Work order
Find every line in the records below that contains "main", and copy it.

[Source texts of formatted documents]
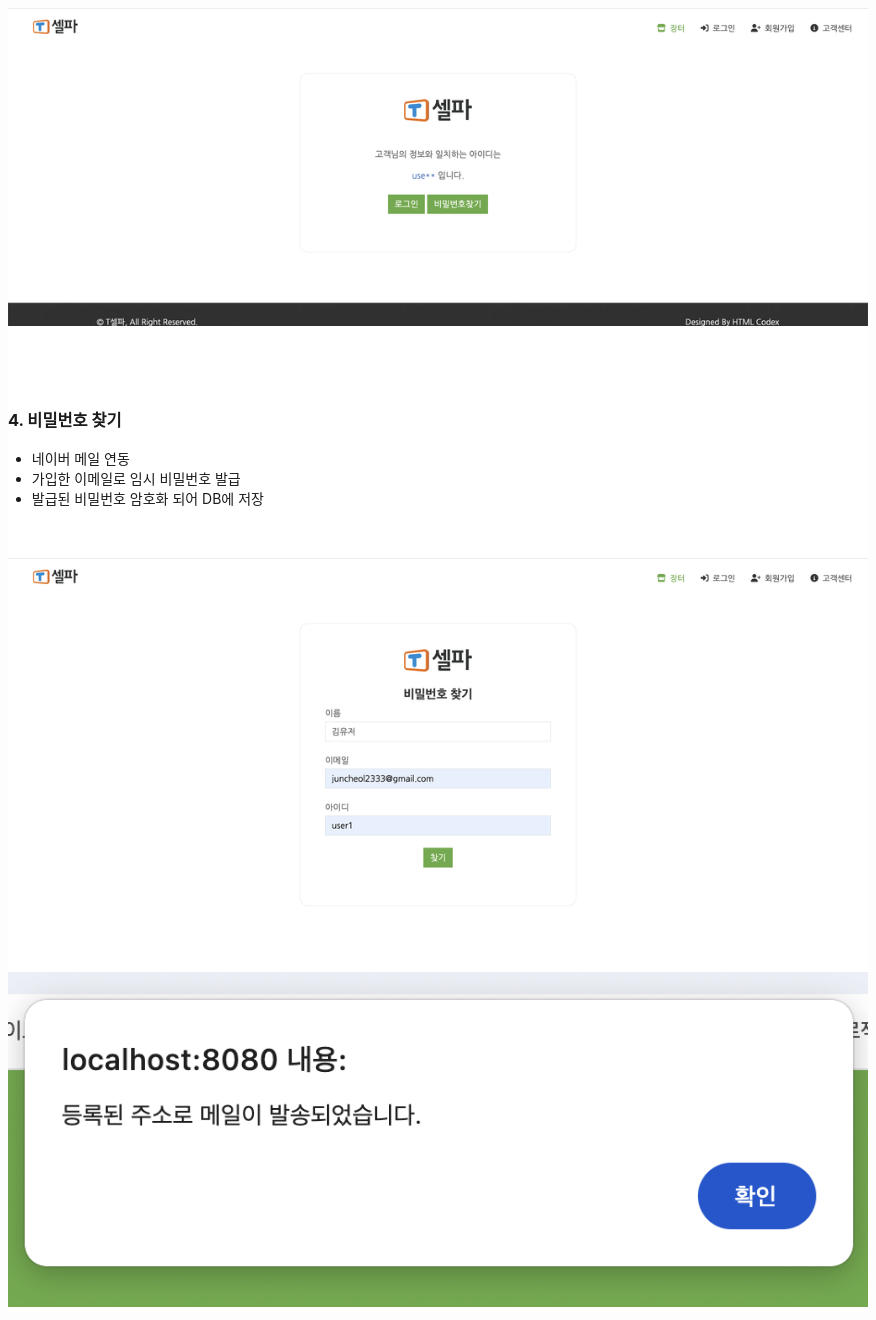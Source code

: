   <p align="center"><img alt="main" src="readme/구현화면/4아이디찾기2.png"></p>
  <br><br>

### 4. 비밀번호 찾기
- 네이버 메일 연동
- 가입한 이메일로 임시 비밀번호 발급
- 발급된 비밀번호 암호화 되어 DB에 저장
 <br>
 <p align="center"><img alt="main" src="readme/구현화면/6비밀번호찾이.png"></p>
  <br>
 <p align="center"><img alt="main" src="readme/구현화면/6비번찾기메일전송.png"></p>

Expected answer
:   <p align="center"><img alt="main" src="readme/구현화면/4아이디찾기2.png"></p>
 <p align="center"><img alt="main" src="readme/구현화면/6비밀번호찾이.png"></p>
 <p align="center"><img alt="main" src="readme/구현화면/6비번찾기메일전송.png"></p>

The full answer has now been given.